Fig 1. Human immune serum IgGs bind to synthetic HA stalk peptides.

Human pre-immune and immune sera from individuals receiving a monovalent live-attenuated A (H1N1) virus vaccine based on NC99 (A) and placebo controls (B) were used in an epitope mapping experiment. Individual sera were evaluated for binding to 112 decapeptides (having overlaps of 5 aa) representing the entire NC99 HA sequence in a chemiluminescence binding assay. Image spots were normalized and negative (deca-alanin) and positive control (Strep-tag) peptide spots were defined as 0% and 100% intensity respectively. Signal intensities (%) of serum IgGs binding to the individual hemagglutinin peptide spots were calculated. Bars represent mean differences in peptide-specific chemiluminescence signal intensities between immune and pre-immune sera from twelve vaccinated individuals (Fig 1A) and four placebo controls (Fig 1B). Arrows indicate interesting antigenic peptide stretches and individual peptides of the stalk domain and include peptide Nos. 64–69 (green), 73 (cyan), 87–89 (pink) and 106–109 (black). HA stalk peptides are highlighted in orange. The two HA domains are roughly demarcated by peptides no. 11 and 58, as they harbour the two conserved cystine residues that act as boundary between them [20].

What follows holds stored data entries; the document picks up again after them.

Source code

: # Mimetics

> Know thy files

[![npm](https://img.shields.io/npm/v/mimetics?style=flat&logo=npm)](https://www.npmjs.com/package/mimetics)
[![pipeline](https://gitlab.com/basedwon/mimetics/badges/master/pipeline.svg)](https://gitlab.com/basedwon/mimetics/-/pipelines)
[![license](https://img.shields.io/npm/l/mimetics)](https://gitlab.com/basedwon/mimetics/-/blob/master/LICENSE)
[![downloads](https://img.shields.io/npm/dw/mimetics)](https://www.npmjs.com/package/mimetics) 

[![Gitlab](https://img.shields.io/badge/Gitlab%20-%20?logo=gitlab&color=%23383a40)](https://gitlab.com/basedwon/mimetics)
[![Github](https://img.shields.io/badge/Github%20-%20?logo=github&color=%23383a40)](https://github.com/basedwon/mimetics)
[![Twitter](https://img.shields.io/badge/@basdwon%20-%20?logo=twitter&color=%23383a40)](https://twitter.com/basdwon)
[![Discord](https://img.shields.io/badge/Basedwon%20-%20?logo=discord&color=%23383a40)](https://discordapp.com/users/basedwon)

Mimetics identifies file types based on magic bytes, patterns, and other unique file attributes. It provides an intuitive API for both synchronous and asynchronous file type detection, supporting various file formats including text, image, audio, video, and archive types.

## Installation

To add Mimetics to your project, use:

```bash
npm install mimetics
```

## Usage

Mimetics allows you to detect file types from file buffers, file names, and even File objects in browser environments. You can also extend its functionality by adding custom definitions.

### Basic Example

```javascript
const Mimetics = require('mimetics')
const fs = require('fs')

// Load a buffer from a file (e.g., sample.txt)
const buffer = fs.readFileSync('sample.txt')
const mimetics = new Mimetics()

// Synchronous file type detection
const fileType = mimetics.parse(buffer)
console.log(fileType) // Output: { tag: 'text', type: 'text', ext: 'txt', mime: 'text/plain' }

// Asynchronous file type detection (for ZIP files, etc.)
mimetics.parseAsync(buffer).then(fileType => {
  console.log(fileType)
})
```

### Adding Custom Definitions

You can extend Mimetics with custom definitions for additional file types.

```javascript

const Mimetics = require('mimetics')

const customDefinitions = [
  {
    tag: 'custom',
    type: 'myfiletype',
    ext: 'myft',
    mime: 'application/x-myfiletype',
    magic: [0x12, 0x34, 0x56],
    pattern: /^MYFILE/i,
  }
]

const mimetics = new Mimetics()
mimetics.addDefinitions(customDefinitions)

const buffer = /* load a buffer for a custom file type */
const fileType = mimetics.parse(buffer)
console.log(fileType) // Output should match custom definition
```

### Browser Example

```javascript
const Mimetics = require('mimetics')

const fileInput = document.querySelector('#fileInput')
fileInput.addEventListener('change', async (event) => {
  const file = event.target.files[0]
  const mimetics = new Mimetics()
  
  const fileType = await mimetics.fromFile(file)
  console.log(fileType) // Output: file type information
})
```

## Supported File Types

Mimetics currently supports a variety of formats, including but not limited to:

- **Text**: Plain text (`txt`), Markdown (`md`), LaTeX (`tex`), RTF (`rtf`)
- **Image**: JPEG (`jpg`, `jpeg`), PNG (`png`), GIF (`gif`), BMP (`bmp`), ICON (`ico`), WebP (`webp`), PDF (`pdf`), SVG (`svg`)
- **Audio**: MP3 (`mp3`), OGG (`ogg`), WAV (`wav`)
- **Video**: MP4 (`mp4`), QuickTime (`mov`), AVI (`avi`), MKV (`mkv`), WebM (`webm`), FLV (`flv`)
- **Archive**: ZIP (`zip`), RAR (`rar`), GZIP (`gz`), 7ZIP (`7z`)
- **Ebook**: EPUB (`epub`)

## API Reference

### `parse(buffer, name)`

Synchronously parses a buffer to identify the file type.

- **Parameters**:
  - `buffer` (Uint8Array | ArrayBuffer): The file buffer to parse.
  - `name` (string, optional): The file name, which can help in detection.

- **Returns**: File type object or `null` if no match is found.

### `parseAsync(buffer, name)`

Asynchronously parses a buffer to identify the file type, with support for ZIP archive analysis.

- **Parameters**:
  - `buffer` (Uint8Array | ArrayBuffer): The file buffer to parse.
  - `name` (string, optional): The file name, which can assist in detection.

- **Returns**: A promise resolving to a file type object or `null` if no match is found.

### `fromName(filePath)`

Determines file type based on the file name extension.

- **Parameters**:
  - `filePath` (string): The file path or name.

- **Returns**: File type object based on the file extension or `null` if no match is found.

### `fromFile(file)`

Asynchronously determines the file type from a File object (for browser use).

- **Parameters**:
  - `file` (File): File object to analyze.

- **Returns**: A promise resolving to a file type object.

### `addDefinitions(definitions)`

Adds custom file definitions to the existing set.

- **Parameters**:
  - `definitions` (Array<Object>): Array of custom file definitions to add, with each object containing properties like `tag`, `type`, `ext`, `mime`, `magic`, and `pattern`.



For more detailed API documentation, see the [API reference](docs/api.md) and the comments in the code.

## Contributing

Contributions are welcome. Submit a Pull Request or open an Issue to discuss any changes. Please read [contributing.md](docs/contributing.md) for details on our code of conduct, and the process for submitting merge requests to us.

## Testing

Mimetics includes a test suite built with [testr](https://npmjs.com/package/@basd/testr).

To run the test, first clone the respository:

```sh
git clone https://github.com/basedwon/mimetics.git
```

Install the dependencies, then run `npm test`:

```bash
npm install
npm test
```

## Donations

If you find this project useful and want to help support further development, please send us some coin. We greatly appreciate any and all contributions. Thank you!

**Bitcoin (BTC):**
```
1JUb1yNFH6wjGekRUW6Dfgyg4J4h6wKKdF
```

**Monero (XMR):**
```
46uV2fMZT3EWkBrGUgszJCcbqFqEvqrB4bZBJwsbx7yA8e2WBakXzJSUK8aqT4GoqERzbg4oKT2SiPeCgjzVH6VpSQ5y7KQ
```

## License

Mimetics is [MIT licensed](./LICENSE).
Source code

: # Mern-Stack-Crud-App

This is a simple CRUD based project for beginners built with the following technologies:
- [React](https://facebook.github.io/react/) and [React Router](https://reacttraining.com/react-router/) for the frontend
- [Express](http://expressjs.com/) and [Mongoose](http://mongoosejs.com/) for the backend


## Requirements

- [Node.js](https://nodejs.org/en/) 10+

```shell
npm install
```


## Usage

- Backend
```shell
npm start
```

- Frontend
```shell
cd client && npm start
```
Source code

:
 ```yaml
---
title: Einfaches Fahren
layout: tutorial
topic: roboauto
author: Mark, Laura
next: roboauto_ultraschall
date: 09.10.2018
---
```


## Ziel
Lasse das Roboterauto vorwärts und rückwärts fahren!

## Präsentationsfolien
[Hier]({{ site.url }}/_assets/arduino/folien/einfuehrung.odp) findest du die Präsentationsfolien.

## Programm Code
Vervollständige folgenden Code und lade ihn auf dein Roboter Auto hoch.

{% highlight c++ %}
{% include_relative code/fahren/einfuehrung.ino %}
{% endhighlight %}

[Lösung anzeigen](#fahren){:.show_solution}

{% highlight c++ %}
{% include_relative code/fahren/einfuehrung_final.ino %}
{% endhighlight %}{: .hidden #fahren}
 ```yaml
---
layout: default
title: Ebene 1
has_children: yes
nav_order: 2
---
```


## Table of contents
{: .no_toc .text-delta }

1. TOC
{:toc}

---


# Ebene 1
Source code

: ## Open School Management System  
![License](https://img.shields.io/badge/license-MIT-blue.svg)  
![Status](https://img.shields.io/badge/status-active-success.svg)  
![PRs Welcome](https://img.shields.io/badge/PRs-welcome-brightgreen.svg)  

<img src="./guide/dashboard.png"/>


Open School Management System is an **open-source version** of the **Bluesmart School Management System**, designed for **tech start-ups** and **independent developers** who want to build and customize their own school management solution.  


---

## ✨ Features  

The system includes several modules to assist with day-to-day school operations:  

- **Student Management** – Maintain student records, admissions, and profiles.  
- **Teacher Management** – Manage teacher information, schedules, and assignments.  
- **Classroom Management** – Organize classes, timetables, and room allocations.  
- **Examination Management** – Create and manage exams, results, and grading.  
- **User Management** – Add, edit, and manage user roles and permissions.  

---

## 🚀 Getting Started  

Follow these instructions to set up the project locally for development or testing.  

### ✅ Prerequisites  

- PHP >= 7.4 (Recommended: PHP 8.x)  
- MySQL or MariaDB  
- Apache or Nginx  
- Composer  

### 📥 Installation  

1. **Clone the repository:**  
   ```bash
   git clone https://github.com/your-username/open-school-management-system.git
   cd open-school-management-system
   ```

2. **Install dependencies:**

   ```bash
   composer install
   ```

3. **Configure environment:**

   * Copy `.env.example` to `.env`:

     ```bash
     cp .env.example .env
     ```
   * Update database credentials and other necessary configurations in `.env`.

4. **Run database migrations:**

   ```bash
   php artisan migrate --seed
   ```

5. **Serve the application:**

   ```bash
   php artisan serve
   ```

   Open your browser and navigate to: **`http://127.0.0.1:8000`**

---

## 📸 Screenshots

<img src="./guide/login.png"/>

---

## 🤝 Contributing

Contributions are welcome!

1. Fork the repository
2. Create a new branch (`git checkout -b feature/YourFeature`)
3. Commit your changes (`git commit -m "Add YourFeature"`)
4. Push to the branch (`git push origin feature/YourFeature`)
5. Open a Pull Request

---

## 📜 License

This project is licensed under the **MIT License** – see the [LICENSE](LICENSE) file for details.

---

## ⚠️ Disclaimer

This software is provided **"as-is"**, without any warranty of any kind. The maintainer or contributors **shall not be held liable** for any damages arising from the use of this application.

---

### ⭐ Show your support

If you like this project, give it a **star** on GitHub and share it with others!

Prediction of potential discontinuous stalk epitopes

Besides linear epitopes we were also interested in putative discontinuous/conformational stalk epitopes. The calculation of angles and distances between epitopes served to identify peptides with sufficient proximity in the HA 3D structure to form a single binding footprint of a discontinuous epitope. We used a cut-off of 20 Å, as the footprint of an antibody paratope was shown to encompass a maximum area of approximately 20x30 Å2 [24]. Apart from mimotopes [25] linear peptides usually poorly mimic the conformation of discontinuous epitopes in the native protein. Nevertheless, discontinuous epitopes are composed of short linear stretches of 4–7 amino acid residues that form the binding site of an antibody [26]. We assumed that antibodies have only very low binding affinity to one of those single 'stretches' of a discontinuous epitope and would be poorly reactive in the epitope mapping assay. We have therefore also considered peptides with lower antigenicity in the binding assay (Fig 1) and included peptide pairs 69+73 and 73+96 in our experiments (indicated by arrows in Fig 2B). The crystallographic structure of an H1 HA from the closely-related influenza virus A/Puerto Rico/8/1934 (PR8) served to illustrate the native location of the chosen putative epitopes and revealed that peptide Nos. 73 and 96 are located closest to the virus envelope, peptide stretch 66–69 spans the HA1-HA2 intersubunit region including the fusion peptide, whereas peptide stretch 86–89 is located on the long alpha helix (LAH) (Fig 2A). The location of peptide stretch 106–109 could not be visualized as there was no structure available for this part of the HA. Bioinformatic analysis revealed that this stretch covers the HA transmembrane domain.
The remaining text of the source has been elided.